The bottom line to this is, you don't need to know anything technical to plug in your next peripheral. Is that kool, or what!

Shopping and Buying Tips -
I mentioned that there are two speeds of USB available now. Version 2.0 is forty times (40x) faster than version 1.1. That's a big deal difference when you are moving a lot of data, as in copying files during a backup. There is no difference in the physical connectors or the cables themselves and, in spite of what the retailers would have you believe, "premium" cables with gold tips and all, are no faster or more reliable than standard cables.

Tip #1 (1.1 verses 2.0) -
Choose version 2.0 whenever you have that buying choice. In the case of an external hard disk, the times for a typical full-system backup will be under an hour verses four hours. Any device which passes a lot of data will run noticeably faster when connected with USB 2.0. (In relative terms, printers, keyboards, and mice are slow devices where scanners and disk drives are fast.)

Tip #2 (Upgrading to 2.0) -
If your computer has USB ports, but they are version 1.1 (this would normally be computers that were manufactured 4 or 5 years ago), you can add a card to the computer which will give you several USB 2.0 ports. The card I added to mine cost about $30 and gave me 4 of the 2.0 ports. I would consider this if I wanted to run external disk drives or scanners (see tip #1).

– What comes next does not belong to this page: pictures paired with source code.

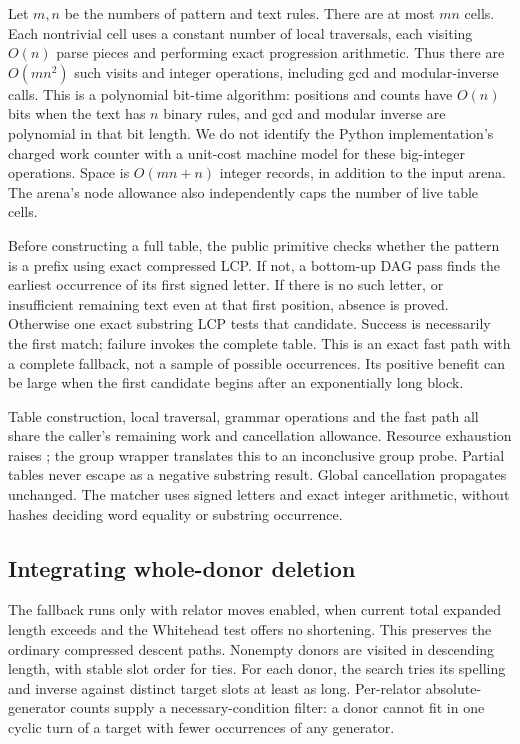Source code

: Let $m,n$ be the numbers of pattern and text rules. There are at most $mn$
cells. Each nontrivial cell uses a constant number of local traversals,
each visiting $O(n)$ parse pieces and performing exact progression arithmetic.
Thus there are $O(mn^2)$ such visits and integer operations, including gcd
and modular-inverse calls. This is a polynomial bit-time algorithm:
positions and counts have $O(n)$ bits when the text has $n$ binary rules,
and gcd and modular inverse are polynomial in that bit length. We do not
identify the Python implementation's charged work counter with a unit-cost
machine model for these big-integer operations. Space is $O(mn+n)$ integer
records, in addition to the input arena. The arena's node allowance also
independently caps the number of live table cells.

Before constructing a full table, the public primitive checks whether the
pattern is a prefix using exact compressed LCP. If not, a bottom-up DAG
pass finds the earliest occurrence of its first signed letter. If there
is no such letter, or insufficient remaining text even at that first
position, absence is proved. Otherwise one exact substring LCP tests that
candidate. Success is necessarily the first match; failure invokes the
complete table. This is an exact fast path with a complete fallback, not
a sample of possible occurrences. Its positive benefit can be large when
the first candidate begins after an exponentially long block.

Table construction, local traversal, grammar operations and the fast path
all share the caller's remaining work and cancellation allowance. Resource
exhaustion raises ; the group wrapper translates this
to an inconclusive group probe. Partial tables never escape as a negative
substring result. Global cancellation propagates unchanged. The matcher
uses signed letters and exact integer arithmetic, without hashes deciding
word equality or substring occurrence.

\subsection{Integrating whole-donor deletion}

The fallback runs only with relator moves enabled, when current total
expanded length exceeds  and the Whitehead test offers
no shortening. This preserves the ordinary compressed descent paths.
Nonempty donors are visited in descending length, with stable slot order
for ties. For each donor, the search tries its spelling and inverse against
distinct target slots at least as long. Per-relator absolute-generator counts
supply a necessary-condition filter: a donor cannot fit in one cyclic turn
of a target with fewer occurrences of any generator.

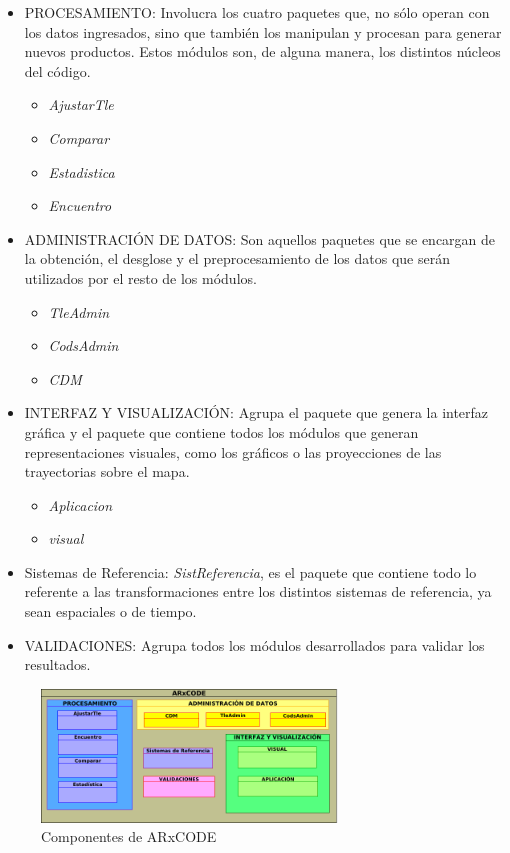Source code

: \begin{itemize}
 \item PROCESAMIENTO: Involucra los cuatro paquetes que, no s\'olo operan con los datos ingresados, sino que tambi\'en los manipulan y procesan para generar nuevos productos. Estos m\'odulos son, de alguna manera, los distintos n\'ucleos del c\'odigo.\\

 \begin{itemize}
 \itemsep0em
  \item {\it{AjustarTle}}
  \item {\it{Comparar}}
  \item {\it{Estadistica}}
  \item {\it{Encuentro}}
 \end{itemize}

 \item ADMINISTRACI\'ON DE DATOS: Son aquellos paquetes que se encargan de la obtenci\'on, el desglose y el preprocesamiento de los datos que ser\'an utilizados por el resto de los m\'odulos.

 \begin{itemize}
 \itemsep0em
  \item {\it{TleAdmin}}
  \item {\it{CodsAdmin}}
  \item {\it{CDM}}
 \end{itemize}

 \item INTERFAZ Y VISUALIZACI\'ON: Agrupa el paquete que genera la interfaz gr\'afica y el paquete que contiene todos los m\'odulos que generan representaciones visuales, como los gr\'aficos o las proyecciones de las trayectorias sobre el mapa.\\
 \begin{itemize}
 \itemsep0em
 \item {\it{Aplicacion}}
 \item {\it{visual}}
 \end{itemize}
 \item Sistemas de Referencia: {\it{SistReferencia}}, es el paquete que contiene todo lo referente a las transformaciones entre los distintos sistemas de referencia, ya sean espaciales o de tiempo.
 \item VALIDACIONES: Agrupa todos los m\'odulos desarrollados para validar los resultados.
\end{itemize}


\begin{figure}[h!]
  \centering
  \includegraphics[width=0.7\textwidth]{imagenes/componentesAR}  
  \caption{Componentes de ARxCODE}
  \label{fig:componentes}
\end{figure}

Tip #3 (using USB Hubs when you run out of ports) -
If you have used all your USB ports, how do you add more peripherals? This is easy too. You buy an inexpensive device known as a "USB hub". They will be called 4-port or 8-port USB Hubs, denoting how many physical connections they come with. Because your computer doesn't care how USB devices are connected (USB is great), all you do is this. Unplug any one of the USB devices you already have plugged into your computer and plug in the hub in its place. Then, plug in the former device into any one of the hub ports. Now, add your new device to any one of the remaining open hub ports. That's it. You're done. Up to 255 peripherals can be added to your system in this fashion.